Donald Trump to Call Jordan's King Abdullah After Russia Intelligence Leak Claims

05_12_Lavrov_Trump_01
Russian Foreign Minister Sergei Lavrov and Donald Trump. Maxim Trudolyubov writes that the meeting between the two men might have been seen as an all-positive development were it not for Trump’s decision, on Tuesday, to dismiss FBI director James Comey. The abrupt firing is consequential in many respects, but one issue was bound to dominate the public discussion: the FBI’s unfinished investigation into the Trump 2016 presidential campaign’s possible ties with Russia.
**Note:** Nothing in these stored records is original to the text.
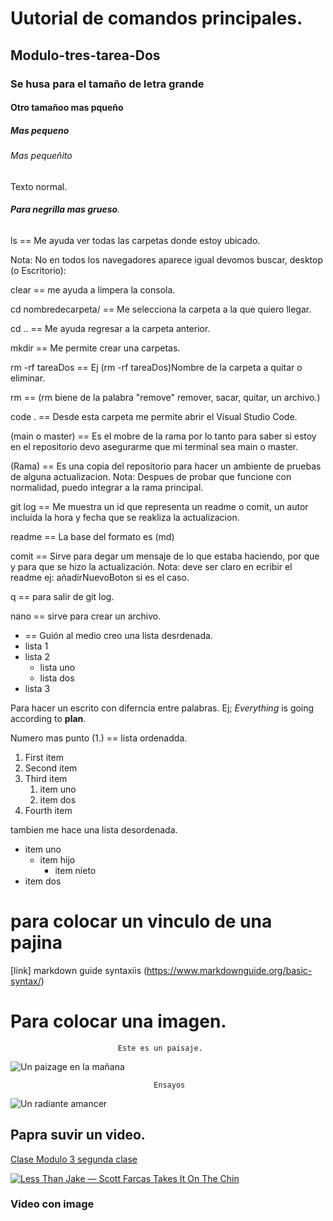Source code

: # Uutorial de comandos principales.

## Modulo-tres-tarea-Dos

### Se husa para el tamaño de letra grande

#### Otro tamañoo mas pqueño

##### Mas pequeno 

###### Mas pequeñito 
Texto normal.
###### **Para negrilla mas grueso**.

ls == Me ayuda ver todas  las carpetas donde estoy ubicado.

Nota: No en todos los navegadores aparece igual devomos buscar,
desktop (o Escritorio):

clear == me ayuda a limpera la consola.

cd nombredecarpeta/ == Me selecciona la carpeta a la que quiero llegar.

cd .. == Me ayuda regresar a la carpeta anterior.

mkdir == Me permite crear una carpetas.

rm -rf tareaDos == Ej (rm -rf tareaDos)Nombre de la carpeta a quitar o eliminar. 

rm == (rm biene de la palabra "remove" remover, sacar, quitar, un archivo.)

code . == Desde esta carpeta me permite abrir el Visual Studio Code.

(main o master) == Es el mobre de la rama por lo tanto para saber si estoy en el repositorio devo asegurarme que mi terminal sea main o master.

(Rama) == Es una copia del repositorio para hacer un ambiente de pruebas de alguna actualizacion.
Nota: Despues de probar que funcione con normalidad, puedo integrar a la rama principal.

git log == Me muestra un id que representa un readme o comit, un autor incluida la hora y fecha que se reakliza la actualizacion.

readme == La base del formato es (md)

comit == Sirve para degar um mensaje de lo que estaba haciendo, por que y para que se hizo la actualización.
Nota: deve ser claro en ecribir el readme ej: añadirNuevoBoton si es el caso.

q == para salir de git log.

nano == sirve para crear un archivo.

- == Guión al medio creo una lista desrdenada.
- lista 1
- lista 2
    - lista uno
    - lista dos
- lista 3

Para hacer un escrito con diferncia entre palabras.
Ej; *Everything* is going according to **plan**.

Numero mas punto (1.) == lista ordenadda.

1. First item
2. Second item
3. Third item
    1. item uno
    2. item dos
4. Fourth item

tambien me hace una lista desordenada.
+ item uno
    + item hijo
        + item nieto 
+ item dos

# **para colocar un vinculo de una pajina**
[link] markdown guide syntaxiis (https://www.markdownguide.org/basic-syntax/)

# Para colocar una imagen.
                            Este es un paisaje.
![Un paizage en la mañana](../Modulo-tres-tarea-Dos/tareaDos/Modulo-tres-tarea-Dos/san-juan-mountains.avif)

                                    Ensayos
![Un radiante amancer ](../Modulo-tres-tarea-Dos/tareaDos/Modulo-tres-tarea-Dos/san-juan-mountains.avif) 

## Papra suvir un video.

[Clase Modulo 3 segunda clase](https://www.youtube.com/watch?v=UX0zRhbkYKY)


[![Less Than Jake — Scott Farcas Takes It On The Chin](https://img.youtube.com/vi/PYCxct2e0zI/0.jpg)](https://www.youtube.com/watch?v=PYCxct2e0zI)
### Video con image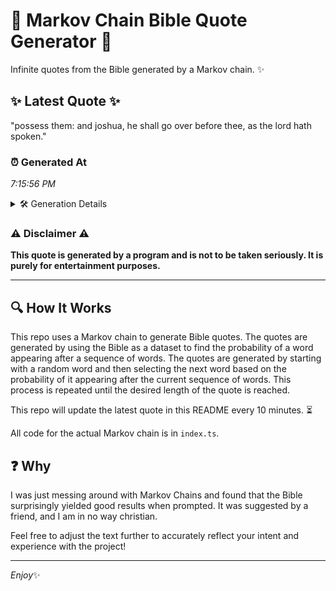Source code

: # 📖 Markov Chain Bible Quote Generator 📖

Infinite quotes from the Bible generated by a Markov chain. ✨

## ✨ Latest Quote ✨
"possess them: and joshua, he shall go over before thee, as the lord hath spoken."

### ⏰ Generated At
*7:15:56 PM*

<details>
    <summary>🛠️ Generation Details</summary>
    <p>
        <strong>🌱 Seed:</strong> possess<br>
        <strong>🔄 Iterations:</strong> 14<br>
        <strong>📜 Context History:</strong><br>[ possess ]: them:<br>[ possess, them: ]: and<br>[ possess, them:, and ]: joshua,<br>[ possess, them:, and, joshua, ]: he<br>[ possess, them:, and, joshua,, he ]: shall<br>[ possess, them:, and, joshua,, he, shall ]: go<br>[ them:, and, joshua,, he, shall, go ]: over<br>[ and, joshua,, he, shall, go, over ]: before<br>[ joshua,, he, shall, go, over, before ]: thee,<br>[ he, shall, go, over, before, thee, ]: as<br>[ shall, go, over, before, thee,, as ]: the<br>[ go, over, before, thee,, as, the ]: lord<br>[ over, before, thee,, as, the, lord ]: hath<br>[ before, thee,, as, the, lord, hath ]: spoken.<br>
    </p>
</details>

### ⚠️ Disclaimer ⚠️
**This quote is generated by a program and is not to be taken seriously. It is purely for entertainment purposes.**

---

## 🔍 How It Works

This repo uses a Markov chain to generate Bible quotes. The quotes are generated by using the Bible as a dataset to find the probability of a word appearing after a sequence of words. The quotes are generated by starting with a random word and then selecting the next word based on the probability of it appearing after the current sequence of words. This process is repeated until the desired length of the quote is reached.

This repo will update the latest quote in this README every 10 minutes. ⏳

All code for the actual Markov chain is in `index.ts`.

## ❓ Why

I was just messing around with Markov Chains and found that the Bible surprisingly yielded good results when prompted. 
It was suggested by a friend, and I am in no way christian.

Feel free to adjust the text further to accurately reflect your intent and experience with the project!

---

*Enjoy*✨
Maxim Zmeyev/Lucas Jackson/reuters

Donald Trump’s first item of business Tuesday as the White House deals with the fallout from reports the president compromised a U.S. intelligence partner will be a scheduled call with King Abdullah of Jordan.

The White House has not released details about what the two leaders will discuss in the call—which was arrangd last week—but Jordan is one of the U.S. longest standing allies in the Middle East and Jordanian cooperation has been pivotal to the U.S.-led coalition against the Islamic State militant group (ISIS).
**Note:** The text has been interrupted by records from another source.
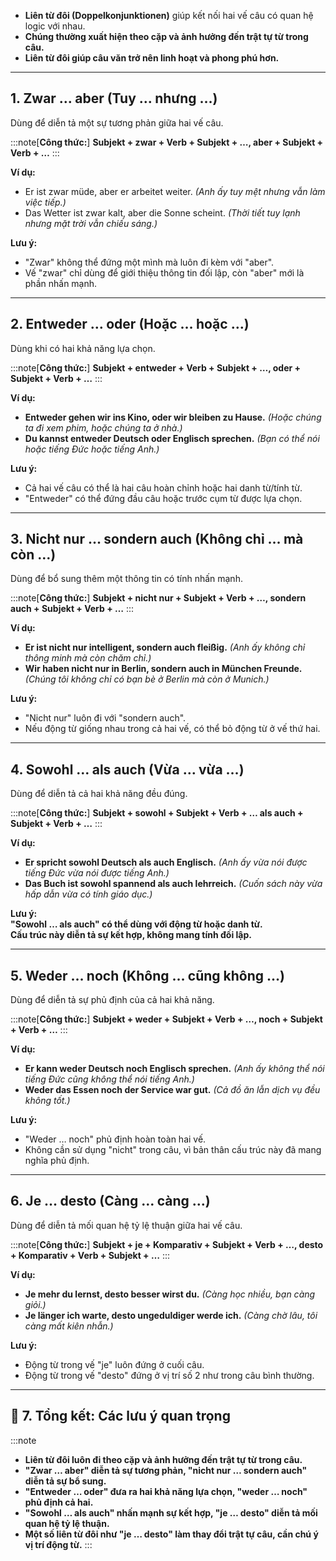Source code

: 
- **Liên từ đôi (Doppelkonjunktionen)** giúp kết nối hai vế câu có quan hệ logic với nhau.  
- **Chúng thường xuất hiện theo cặp và ảnh hưởng đến trật tự từ trong câu.**  
- **Liên từ đôi giúp câu văn trở nên linh hoạt và phong phú hơn.**

---

## **1. Zwar … aber (Tuy … nhưng …)**

Dùng để diễn tả một sự tương phản giữa hai vế câu.

:::note[**Công thức:**]
**Subjekt + zwar + Verb + Subjekt + …, aber + Subjekt + Verb + …**
:::

**Ví dụ:**

- Er ist zwar müde, aber er arbeitet weiter. _(Anh ấy tuy mệt nhưng vẫn làm việc tiếp.)_
- Das Wetter ist zwar kalt, aber die Sonne scheint. _(Thời tiết tuy lạnh nhưng mặt trời vẫn chiếu sáng.)_

**Lưu ý:**  
  - "Zwar" không thể đứng một mình mà luôn đi kèm với "aber".  
  - Vế "zwar" chỉ dùng để giới thiệu thông tin đối lập, còn "aber" mới là phần nhấn mạnh.

---

## **2. Entweder … oder (Hoặc … hoặc …)**

Dùng khi có hai khả năng lựa chọn.

:::note[**Công thức:**]
**Subjekt + entweder + Verb + Subjekt + …, oder + Subjekt + Verb + …**
:::

**Ví dụ:**

- **Entweder gehen wir ins Kino, oder wir bleiben zu Hause.** _(Hoặc chúng ta đi xem phim, hoặc chúng ta ở nhà.)_
- **Du kannst entweder Deutsch oder Englisch sprechen.** _(Bạn có thể nói hoặc tiếng Đức hoặc tiếng Anh.)_

**Lưu ý:**  
  - Cả hai vế câu có thể là hai câu hoàn chỉnh hoặc hai danh từ/tính từ.  
  - "Entweder" có thể đứng đầu câu hoặc trước cụm từ được lựa chọn.

---

## **3. Nicht nur … sondern auch (Không chỉ … mà còn …)**

Dùng để bổ sung thêm một thông tin có tính nhấn mạnh.

:::note[**Công thức:**]
**Subjekt + nicht nur + Subjekt + Verb + …, sondern auch + Subjekt + Verb + …**
:::

**Ví dụ:**

- **Er ist nicht nur intelligent, sondern auch fleißig.** _(Anh ấy không chỉ thông minh mà còn chăm chỉ.)_
- **Wir haben nicht nur in Berlin, sondern auch in München Freunde.** _(Chúng tôi không chỉ có bạn bè ở Berlin mà còn ở Munich.)_

**Lưu ý:**  
  - "Nicht nur" luôn đi với "sondern auch".  
  - Nếu động từ giống nhau trong cả hai vế, có thể bỏ động từ ở vế thứ hai.

---

## **4. Sowohl … als auch (Vừa … vừa …)**

Dùng để diễn tả cả hai khả năng đều đúng.

:::note[**Công thức:**]
**Subjekt + sowohl + Subjekt + Verb + … als auch + Subjekt + Verb + …**
:::

**Ví dụ:**

- **Er spricht sowohl Deutsch als auch Englisch.** _(Anh ấy vừa nói được tiếng Đức vừa nói được tiếng Anh.)_
- **Das Buch ist sowohl spannend als auch lehrreich.** _(Cuốn sách này vừa hấp dẫn vừa có tính giáo dục.)_

**Lưu ý:**  
  **"Sowohl … als auch" có thể dùng với động từ hoặc danh từ.**  
  **Cấu trúc này diễn tả sự kết hợp, không mang tính đối lập.**

---

## **5. Weder … noch (Không … cũng không …)**

Dùng để diễn tả sự phủ định của cả hai khả năng.

:::note[**Công thức:**]
**Subjekt + weder + Subjekt + Verb + …, noch + Subjekt + Verb + …**
:::

**Ví dụ:**

- **Er kann weder Deutsch noch Englisch sprechen.** _(Anh ấy không thể nói tiếng Đức cũng không thể nói tiếng Anh.)_
- **Weder das Essen noch der Service war gut.** _(Cả đồ ăn lẫn dịch vụ đều không tốt.)_

**Lưu ý:**  
  - "Weder … noch" phủ định hoàn toàn hai vế.  
  - Không cần sử dụng "nicht" trong câu, vì bản thân cấu trúc này đã mang nghĩa phủ định.

---

## **6. Je … desto (Càng … càng …)**

Dùng để diễn tả mối quan hệ tỷ lệ thuận giữa hai vế câu.

:::note[**Công thức:**]
**Subjekt + je + Komparativ + Subjekt + Verb + …, desto + Komparativ + Verb + Subjekt + …**
:::

**Ví dụ:**

- **Je mehr du lernst, desto besser wirst du.** _(Càng học nhiều, bạn càng giỏi.)_
- **Je länger ich warte, desto ungeduldiger werde ich.** _(Càng chờ lâu, tôi càng mất kiên nhẫn.)_

**Lưu ý:**  
  - Động từ trong vế "je" luôn đứng ở cuối câu.  
  - Động từ trong vế "desto" đứng ở vị trí số 2 như trong câu bình thường.

---

## **🎯 7. Tổng kết: Các lưu ý quan trọng**

:::note
  - **Liên từ đôi luôn đi theo cặp và ảnh hưởng đến trật tự từ trong câu.**  
  - **"Zwar … aber" diễn tả sự tương phản, "nicht nur … sondern auch" diễn tả sự bổ sung.**  
  - **"Entweder … oder" đưa ra hai khả năng lựa chọn, "weder … noch" phủ định cả hai.**  
  - **"Sowohl … als auch" nhấn mạnh sự kết hợp, "je … desto" diễn tả mối quan hệ tỷ lệ thuận.** 
  - **Một số liên từ đôi như "je … desto" làm thay đổi trật tự câu, cần chú ý vị trí động từ.**
:::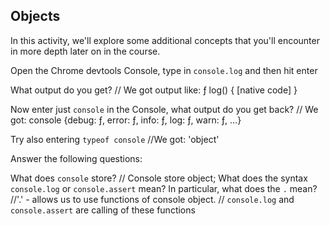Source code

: ## Objects

In this activity, we'll explore some additional concepts that you'll encounter in more depth later on in the course.

Open the Chrome devtools Console, type in `console.log` and then hit enter

What output do you get?
    // We got output like: ƒ log() { [native code] }

Now enter just `console` in the Console, what output do you get back?
    // We got: console {debug: ƒ, error: ƒ, info: ƒ, log: ƒ, warn: ƒ, …}

Try also entering `typeof console`
    //We got: 'object'

Answer the following questions:

What does `console` store? 
    // Console store object;
What does the syntax `console.log` or `console.assert` mean? In particular, what does the `.` mean?
    //'.' - allows us to use functions of console object.
    // `console.log` and `console.assert` are calling of these functions 

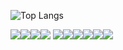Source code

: ![Top Langs](https://github-readme-stats.vercel.app/api/top-langs/?username=rhakdkrehd&layout=compact&theme=graywhite)

<img src="https://img.shields.io/badge/HTML-E34F26?style=flat-square&amp;logo=HTML5&amp;logoColor=white&amp;" /><img src="https://img.shields.io/badge/CSS-1572B6?style=flat-square&amp;logo=CSS3&amp;logoColor=white&amp;" /><img src="https://img.shields.io/badge/JavaScript-F7DF1E?style=flat-square&amp;logo=JavaScript&amp;logoColor=white&amp;" /><img src="https://img.shields.io/badge/JQuery-0769AD?style=flat-square&amp;logo=JQuery&amp;logoColor=white&amp;" /> <img src="https://img.shields.io/badge/TypeScript-3178C6?style=flat-square&amp;logo=TypeScript&amp;logoColor=white&amp;" /><img src="https://img.shields.io/badge/React.js-61DAFB?style=flat-square&amp;logo=React&amp;logoColor=white&amp;" /><img src="https://img.shields.io/badge/Next.js-000000?style=flat-square&amp;logo=Next.js&amp;logoColor=white&amp;" /><img src="https://img.shields.io/badge/PhotoShop-31A8FF?style=flat-square&amp;logo=Adobe Photoshop&amp;logoColor=white&amp;" /><img src="https://img.shields.io/badge/Illustrator-FF9A00?style=flat-square&amp;logo=Adobe Illustrator&amp;logoColor=white&amp;" /><img src="https://img.shields.io/badge/XD-FF61F6?style=flat-square&amp;logo=Adobe XD&amp;logoColor=white&amp;" />
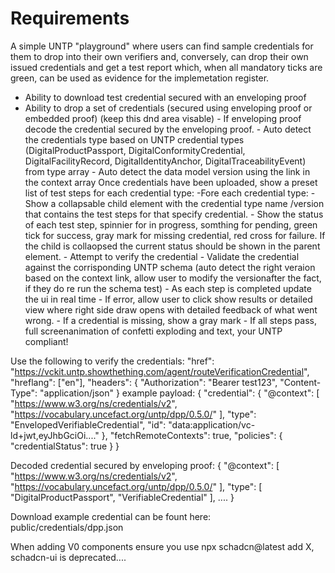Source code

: # Requirements

A simple UNTP "playground" where users can find sample credentials for them to drop into their own verifiers and, conversely, can drop their own issued credentials and get a test report which, when all mandatory ticks are green, can be used as evidence for the implemetation register.

- Ability to download test credential secured with an enveloping proof
- Ability to drop a set of credentials (secured using enveloping proof or embedded proof) (keep this dnd area visable) - If enveloping proof decode the credential secured by the enveloping proof. - Auto detect the credentials type based on UNTP credential types (DigitalProductPassport, DigitalConformityCredential, DigitalFacilityRecord, DigitalIdentityAnchor, DigitalTraceabilityEvent) from type array - Auto detect the data model version using the link in the context array
  Once credentials have been uploaded, show a preset list of test steps for each credential type:
  -Fore each credential type: - Show a collapsable child element with the credential type name /version that contains the test steps for that specify credential. - Show the status of each test step, spinnier for in progress, somthing for pending, green tick for success, gray mark for missing credential, red cross for failure. If the child is collaopsed the current status should be shown in the parent element. - Attempt to verify the credential - Validate the credential against the corrisponding UNTP schema (auto detect the right veraion based on the context link, allow user to modify the versionafter the fact, if they do re run the schema test) - As each step is completed update the ui in real time - If error, allow user to click show results or detailed view where right side draw opens with detailed feedback of what went wrong. - If a credential is missing, show a gray mark - If all steps pass, full screenanimation of confetti exploding and text, your UNTP compliant!

Use the following to verify the credentials:
"href": "https://vckit.untp.showthething.com/agent/routeVerificationCredential",
"hreflang": ["en"],
"headers": {
"Authorization": "Bearer test123",
"Content-Type": "application/json"
}
example payload:
{
"credential": {
"@context": [
"https://www.w3.org/ns/credentials/v2",
"https://vocabulary.uncefact.org/untp/dpp/0.5.0/"
],
"type": "EnvelopedVerifiableCredential",
"id": "data:application/vc-ld+jwt,eyJhbGciOi...."
},
"fetchRemoteContexts": true,
"policies": {
"credentialStatus": true
}
}

Decoded credential secured by enveloping proof:
{
"@context": [
"https://www.w3.org/ns/credentials/v2",
"https://vocabulary.uncefact.org/untp/dpp/0.5.0/"
],
"type": [
"DigitalProductPassport",
"VerifiableCredential"
],
....
}

Download example credential can be fount here: public/credentials/dpp.json

When adding V0 components ensure you use npx schadcn@latest add X, schadcn-ui is deprecated....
Read More: Donald Trump gave ISIS secrets to Russian Ambassador Sergey Kislyak and Foreign Minister Sergei Lavrov

Jordan, which with Egypt is one of only two Middle Eastern nations to have recognized Israel and signed a peace agreement with Tel Aviv, is also pivotal to Trump’s goal of securing a peace deal between Israel and the Palestinians.

The White House has vigorously denied the reports in the Washington Post , citing two unnamed officials, that Trump revealed highly classified intelligence to Russia’s Foreign Minister Sergei Lavrov and Ambassador to the U.S. Sergey Kislyak.

In an Oval Office meeting last week the president reportedly passed on information from an unnamed intelligence partner to the Russian diplomats about an ISIS plot to use bombs concealed in laptop computers to attack commercial airliners.

“The president and the foreign minister reviewed common threats from terrorist organizations to include threats to aviation,” national security adviser Herbert McMaster said in a statement. “At no time were any intelligence sources or methods discussed, and no military operations were disclosed that were not already known publicly,” he added.

Trump is due to meet with King Abdullah in Saudi Arabia on Friday with other U.S. Arab allies. The trip abroad is the president's first since he took office.

Following the summit of Arab leaders in Saudi Arabia, Trump will meet with the Israeli Prime Minister Benjamin Netanyahu and the Palestinian leader Mahmoud Abbas in Jerusalem and Bethlehem respectively.

On 7 May, some 7,400 soldiers from 20 nations began conducted annual U.S. and Jordan-led military exercises in the Hashemite Kingdom.

This year's drills, reportedly the largest and most complex of their kind, prompted concerns from the governments of neighboring Syria and its ally, Iran, that Washington and its allies were attempting to stage a major intervention to undermine recent gains made by the Syrian military against ISIS.